» The problem
With the pictures excluded, repeat every entry exactly.

○ ○ ○ ○ ○

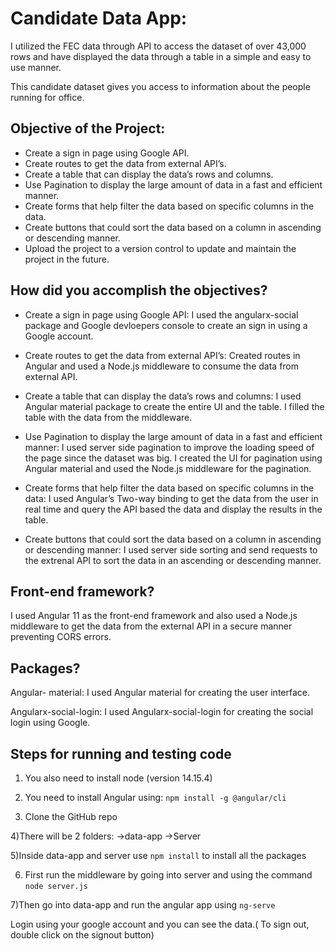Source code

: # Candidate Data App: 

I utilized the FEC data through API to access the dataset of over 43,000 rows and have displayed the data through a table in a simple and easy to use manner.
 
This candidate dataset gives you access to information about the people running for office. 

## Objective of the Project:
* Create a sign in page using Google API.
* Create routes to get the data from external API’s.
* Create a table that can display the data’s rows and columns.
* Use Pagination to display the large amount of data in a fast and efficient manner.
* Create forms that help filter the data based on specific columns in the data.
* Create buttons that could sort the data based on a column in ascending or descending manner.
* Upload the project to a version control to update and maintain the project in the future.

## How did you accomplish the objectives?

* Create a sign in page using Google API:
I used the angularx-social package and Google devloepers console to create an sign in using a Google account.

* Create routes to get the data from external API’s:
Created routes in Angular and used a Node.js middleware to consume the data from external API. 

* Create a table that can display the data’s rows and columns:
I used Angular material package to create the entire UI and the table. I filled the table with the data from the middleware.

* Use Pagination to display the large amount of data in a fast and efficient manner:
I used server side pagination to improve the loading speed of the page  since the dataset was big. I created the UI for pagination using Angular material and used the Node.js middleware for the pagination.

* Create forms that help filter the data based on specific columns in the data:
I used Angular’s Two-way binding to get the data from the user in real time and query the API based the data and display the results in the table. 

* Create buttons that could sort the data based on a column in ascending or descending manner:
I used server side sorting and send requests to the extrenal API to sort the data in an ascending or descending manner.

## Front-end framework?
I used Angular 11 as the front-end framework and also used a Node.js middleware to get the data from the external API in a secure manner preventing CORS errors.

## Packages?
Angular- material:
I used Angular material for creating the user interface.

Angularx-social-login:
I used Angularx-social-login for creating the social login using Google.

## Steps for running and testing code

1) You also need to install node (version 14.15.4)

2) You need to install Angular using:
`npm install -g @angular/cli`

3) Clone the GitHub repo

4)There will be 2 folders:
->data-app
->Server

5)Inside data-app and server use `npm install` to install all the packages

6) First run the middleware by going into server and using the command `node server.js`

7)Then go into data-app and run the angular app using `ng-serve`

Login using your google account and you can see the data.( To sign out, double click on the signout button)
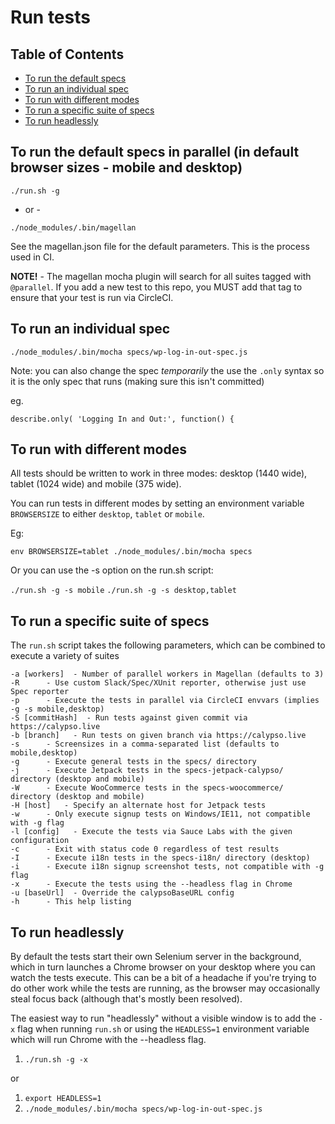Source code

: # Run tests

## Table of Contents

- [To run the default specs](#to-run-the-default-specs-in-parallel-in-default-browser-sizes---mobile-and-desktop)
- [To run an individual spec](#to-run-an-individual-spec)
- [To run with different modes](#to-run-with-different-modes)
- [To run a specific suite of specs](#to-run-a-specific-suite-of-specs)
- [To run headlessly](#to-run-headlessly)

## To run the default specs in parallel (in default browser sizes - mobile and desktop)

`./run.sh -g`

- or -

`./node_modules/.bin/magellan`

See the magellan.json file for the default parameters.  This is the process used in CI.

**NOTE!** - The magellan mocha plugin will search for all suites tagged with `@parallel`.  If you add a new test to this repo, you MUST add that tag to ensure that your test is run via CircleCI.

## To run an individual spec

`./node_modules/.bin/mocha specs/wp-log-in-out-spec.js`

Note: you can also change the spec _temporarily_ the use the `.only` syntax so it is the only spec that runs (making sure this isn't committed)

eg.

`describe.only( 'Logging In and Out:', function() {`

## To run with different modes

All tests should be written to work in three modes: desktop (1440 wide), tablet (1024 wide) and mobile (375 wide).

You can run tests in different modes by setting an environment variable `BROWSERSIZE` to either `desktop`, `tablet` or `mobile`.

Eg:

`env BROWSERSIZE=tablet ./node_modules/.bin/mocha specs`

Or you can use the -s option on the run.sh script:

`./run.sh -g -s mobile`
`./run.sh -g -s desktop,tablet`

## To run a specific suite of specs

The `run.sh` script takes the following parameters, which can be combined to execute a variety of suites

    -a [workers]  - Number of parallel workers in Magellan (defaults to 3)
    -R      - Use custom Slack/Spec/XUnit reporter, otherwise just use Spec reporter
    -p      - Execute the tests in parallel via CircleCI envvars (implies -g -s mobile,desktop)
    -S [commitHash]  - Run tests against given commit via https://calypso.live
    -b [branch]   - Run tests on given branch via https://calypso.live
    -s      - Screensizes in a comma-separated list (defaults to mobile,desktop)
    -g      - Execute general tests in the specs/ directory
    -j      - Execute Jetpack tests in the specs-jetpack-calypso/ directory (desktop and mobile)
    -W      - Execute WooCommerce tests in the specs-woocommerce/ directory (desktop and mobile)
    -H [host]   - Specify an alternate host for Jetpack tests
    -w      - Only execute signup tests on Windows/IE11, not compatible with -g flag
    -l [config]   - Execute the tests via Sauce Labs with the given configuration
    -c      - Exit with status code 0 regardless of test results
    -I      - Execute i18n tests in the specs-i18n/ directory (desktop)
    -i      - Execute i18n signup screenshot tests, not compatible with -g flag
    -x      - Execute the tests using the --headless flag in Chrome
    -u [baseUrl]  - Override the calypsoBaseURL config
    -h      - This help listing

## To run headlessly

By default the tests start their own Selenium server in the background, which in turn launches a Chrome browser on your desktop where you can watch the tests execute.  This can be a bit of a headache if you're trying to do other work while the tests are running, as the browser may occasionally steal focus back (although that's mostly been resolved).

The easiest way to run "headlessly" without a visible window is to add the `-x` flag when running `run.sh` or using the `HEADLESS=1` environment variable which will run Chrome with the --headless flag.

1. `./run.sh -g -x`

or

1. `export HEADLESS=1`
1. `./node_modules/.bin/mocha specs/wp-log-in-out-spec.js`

○ ○ ○ ○ ○

» Result of the exercise
Source code

: # Candidate Data App: 

I utilized the FEC data through API to access the dataset of over 43,000 rows and have displayed the data through a table in a simple and easy to use manner.
 
This candidate dataset gives you access to information about the people running for office. 

## Objective of the Project:
* Create a sign in page using Google API.
* Create routes to get the data from external API’s.
* Create a table that can display the data’s rows and columns.
* Use Pagination to display the large amount of data in a fast and efficient manner.
* Create forms that help filter the data based on specific columns in the data.
* Create buttons that could sort the data based on a column in ascending or descending manner.
* Upload the project to a version control to update and maintain the project in the future.

## How did you accomplish the objectives?

* Create a sign in page using Google API:
I used the angularx-social package and Google devloepers console to create an sign in using a Google account.

* Create routes to get the data from external API’s:
Created routes in Angular and used a Node.js middleware to consume the data from external API. 

* Create a table that can display the data’s rows and columns:
I used Angular material package to create the entire UI and the table. I filled the table with the data from the middleware.

* Use Pagination to display the large amount of data in a fast and efficient manner:
I used server side pagination to improve the loading speed of the page  since the dataset was big. I created the UI for pagination using Angular material and used the Node.js middleware for the pagination.

* Create forms that help filter the data based on specific columns in the data:
I used Angular’s Two-way binding to get the data from the user in real time and query the API based the data and display the results in the table. 

* Create buttons that could sort the data based on a column in ascending or descending manner:
I used server side sorting and send requests to the extrenal API to sort the data in an ascending or descending manner.

## Front-end framework?
I used Angular 11 as the front-end framework and also used a Node.js middleware to get the data from the external API in a secure manner preventing CORS errors.

## Packages?
Angular- material:
I used Angular material for creating the user interface.

Angularx-social-login:
I used Angularx-social-login for creating the social login using Google.

## Steps for running and testing code

1) You also need to install node (version 14.15.4)

2) You need to install Angular using:
`npm install -g @angular/cli`

3) Clone the GitHub repo

4)There will be 2 folders:
->data-app
->Server

5)Inside data-app and server use `npm install` to install all the packages

6) First run the middleware by going into server and using the command `node server.js`

7)Then go into data-app and run the angular app using `ng-serve`

Login using your google account and you can see the data.( To sign out, double click on the signout button)
Source code

: # Run tests

## Table of Contents

- [To run the default specs](#to-run-the-default-specs-in-parallel-in-default-browser-sizes---mobile-and-desktop)
- [To run an individual spec](#to-run-an-individual-spec)
- [To run with different modes](#to-run-with-different-modes)
- [To run a specific suite of specs](#to-run-a-specific-suite-of-specs)
- [To run headlessly](#to-run-headlessly)

## To run the default specs in parallel (in default browser sizes - mobile and desktop)

`./run.sh -g`

- or -

`./node_modules/.bin/magellan`

See the magellan.json file for the default parameters.  This is the process used in CI.

**NOTE!** - The magellan mocha plugin will search for all suites tagged with `@parallel`.  If you add a new test to this repo, you MUST add that tag to ensure that your test is run via CircleCI.

## To run an individual spec

`./node_modules/.bin/mocha specs/wp-log-in-out-spec.js`

Note: you can also change the spec _temporarily_ the use the `.only` syntax so it is the only spec that runs (making sure this isn't committed)

eg.

`describe.only( 'Logging In and Out:', function() {`

## To run with different modes

All tests should be written to work in three modes: desktop (1440 wide), tablet (1024 wide) and mobile (375 wide).

You can run tests in different modes by setting an environment variable `BROWSERSIZE` to either `desktop`, `tablet` or `mobile`.

Eg:

`env BROWSERSIZE=tablet ./node_modules/.bin/mocha specs`

Or you can use the -s option on the run.sh script:

`./run.sh -g -s mobile`
`./run.sh -g -s desktop,tablet`

## To run a specific suite of specs

The `run.sh` script takes the following parameters, which can be combined to execute a variety of suites

    -a [workers]  - Number of parallel workers in Magellan (defaults to 3)
    -R      - Use custom Slack/Spec/XUnit reporter, otherwise just use Spec reporter
    -p      - Execute the tests in parallel via CircleCI envvars (implies -g -s mobile,desktop)
    -S [commitHash]  - Run tests against given commit via https://calypso.live
    -b [branch]   - Run tests on given branch via https://calypso.live
    -s      - Screensizes in a comma-separated list (defaults to mobile,desktop)
    -g      - Execute general tests in the specs/ directory
    -j      - Execute Jetpack tests in the specs-jetpack-calypso/ directory (desktop and mobile)
    -W      - Execute WooCommerce tests in the specs-woocommerce/ directory (desktop and mobile)
    -H [host]   - Specify an alternate host for Jetpack tests
    -w      - Only execute signup tests on Windows/IE11, not compatible with -g flag
    -l [config]   - Execute the tests via Sauce Labs with the given configuration
    -c      - Exit with status code 0 regardless of test results
    -I      - Execute i18n tests in the specs-i18n/ directory (desktop)
    -i      - Execute i18n signup screenshot tests, not compatible with -g flag
    -x      - Execute the tests using the --headless flag in Chrome
    -u [baseUrl]  - Override the calypsoBaseURL config
    -h      - This help listing

## To run headlessly

By default the tests start their own Selenium server in the background, which in turn launches a Chrome browser on your desktop where you can watch the tests execute.  This can be a bit of a headache if you're trying to do other work while the tests are running, as the browser may occasionally steal focus back (although that's mostly been resolved).

The easiest way to run "headlessly" without a visible window is to add the `-x` flag when running `run.sh` or using the `HEADLESS=1` environment variable which will run Chrome with the --headless flag.

1. `./run.sh -g -x`

or

1. `export HEADLESS=1`
1. `./node_modules/.bin/mocha specs/wp-log-in-out-spec.js`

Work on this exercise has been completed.